Throw in Wyoming during a blizzard and you've got so much geography and weather that DEATH WITHOUT COMPANY will blow your hat off.

In one scene Sheriff Walt Longmire and his pick-up posse go to the Busy Bee looking for a killer: "The place was packed as we flooded in, all the patrons freezing at the sight of an armed sheriff, two deputies, an Indian, and a construction worker; we probably looked like the Village People."

And a pop-rock group is about all that's missing here. A brief summary: Sheriff Walt is caught in the snare of two murders that occurred 50 years apart. He has a couple of very close calls but survives with the help of friends and deputies, while the Old Cheyenne pound drums for him in the Camp of the Dead. When he stumbles across the secret that is key to the murders he is stunned to learn how many local folks knew it and never talked about it.

At times I wasn't sure whether Walt is dreaming or hallucinating, but in any event those sequences are beautifully wrought. One of the most interesting characters, and one who keeps showing up in Walt's dreams, is an old Basque woman named Mari.

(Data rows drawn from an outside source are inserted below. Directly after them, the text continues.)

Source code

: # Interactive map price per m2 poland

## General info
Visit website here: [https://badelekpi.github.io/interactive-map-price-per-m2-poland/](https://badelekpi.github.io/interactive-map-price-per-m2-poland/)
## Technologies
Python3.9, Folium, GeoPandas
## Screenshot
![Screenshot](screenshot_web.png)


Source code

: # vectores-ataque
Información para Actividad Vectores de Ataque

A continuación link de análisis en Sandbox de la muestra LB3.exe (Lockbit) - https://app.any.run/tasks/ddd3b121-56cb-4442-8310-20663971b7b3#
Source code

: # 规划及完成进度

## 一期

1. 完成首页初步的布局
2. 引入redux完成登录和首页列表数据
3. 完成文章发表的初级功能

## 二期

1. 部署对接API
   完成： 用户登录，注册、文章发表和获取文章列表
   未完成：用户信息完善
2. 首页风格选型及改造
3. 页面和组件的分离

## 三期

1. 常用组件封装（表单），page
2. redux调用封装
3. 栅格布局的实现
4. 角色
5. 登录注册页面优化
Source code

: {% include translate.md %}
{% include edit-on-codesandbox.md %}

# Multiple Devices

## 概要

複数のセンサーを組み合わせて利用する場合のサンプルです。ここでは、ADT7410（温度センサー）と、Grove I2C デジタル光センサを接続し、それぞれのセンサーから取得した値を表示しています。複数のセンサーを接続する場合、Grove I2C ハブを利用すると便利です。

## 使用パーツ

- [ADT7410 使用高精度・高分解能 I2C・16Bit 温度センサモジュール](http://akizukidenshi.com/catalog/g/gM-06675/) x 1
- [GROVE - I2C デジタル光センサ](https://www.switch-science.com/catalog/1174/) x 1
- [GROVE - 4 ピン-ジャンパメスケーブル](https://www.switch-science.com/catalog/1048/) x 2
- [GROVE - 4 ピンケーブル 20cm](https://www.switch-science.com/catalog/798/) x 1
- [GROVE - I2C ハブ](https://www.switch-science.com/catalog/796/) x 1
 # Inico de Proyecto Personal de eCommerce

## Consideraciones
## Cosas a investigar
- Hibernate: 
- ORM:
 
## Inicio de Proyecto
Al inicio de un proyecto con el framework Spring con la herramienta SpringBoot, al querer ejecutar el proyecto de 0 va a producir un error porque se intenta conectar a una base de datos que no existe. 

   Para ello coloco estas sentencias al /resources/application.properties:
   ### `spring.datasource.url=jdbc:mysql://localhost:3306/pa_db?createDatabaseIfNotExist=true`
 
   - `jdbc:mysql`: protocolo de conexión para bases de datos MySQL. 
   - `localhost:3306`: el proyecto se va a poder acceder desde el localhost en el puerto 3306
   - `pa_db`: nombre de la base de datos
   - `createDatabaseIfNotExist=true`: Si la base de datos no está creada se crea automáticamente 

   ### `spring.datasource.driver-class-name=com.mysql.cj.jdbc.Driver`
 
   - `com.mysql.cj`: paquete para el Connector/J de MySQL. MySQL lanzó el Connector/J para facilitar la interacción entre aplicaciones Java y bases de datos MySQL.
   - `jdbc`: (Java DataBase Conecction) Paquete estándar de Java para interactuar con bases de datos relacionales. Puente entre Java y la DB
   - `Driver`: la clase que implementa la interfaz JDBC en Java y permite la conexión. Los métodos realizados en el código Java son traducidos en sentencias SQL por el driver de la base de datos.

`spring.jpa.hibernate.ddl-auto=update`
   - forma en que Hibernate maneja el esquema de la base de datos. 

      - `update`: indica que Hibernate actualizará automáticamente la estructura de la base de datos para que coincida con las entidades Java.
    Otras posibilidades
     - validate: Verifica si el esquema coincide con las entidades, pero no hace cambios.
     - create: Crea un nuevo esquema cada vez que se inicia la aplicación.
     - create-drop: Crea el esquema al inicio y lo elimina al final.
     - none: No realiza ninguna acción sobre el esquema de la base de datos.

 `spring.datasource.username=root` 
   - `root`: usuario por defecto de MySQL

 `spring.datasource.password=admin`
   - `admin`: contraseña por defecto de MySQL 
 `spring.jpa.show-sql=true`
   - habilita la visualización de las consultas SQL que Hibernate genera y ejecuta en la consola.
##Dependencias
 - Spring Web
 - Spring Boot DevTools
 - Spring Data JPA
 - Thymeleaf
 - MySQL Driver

The catalyst for the story is Mari's death at the Home for Assisted Living. It may not have been as natural as her family would have the sheriff believe. As Walt untangles the threads of Mari's past she always appears in his dreams as the young and beautiful woman she once was.

Henry Standing Bear, the wise and funny old Cheyenne, is a great character, as is Lucian, the retired sheriff, and Sancho, the new deputy.

This is one of the best books I've read this year. If it hasn't won an award or two, there's no justice.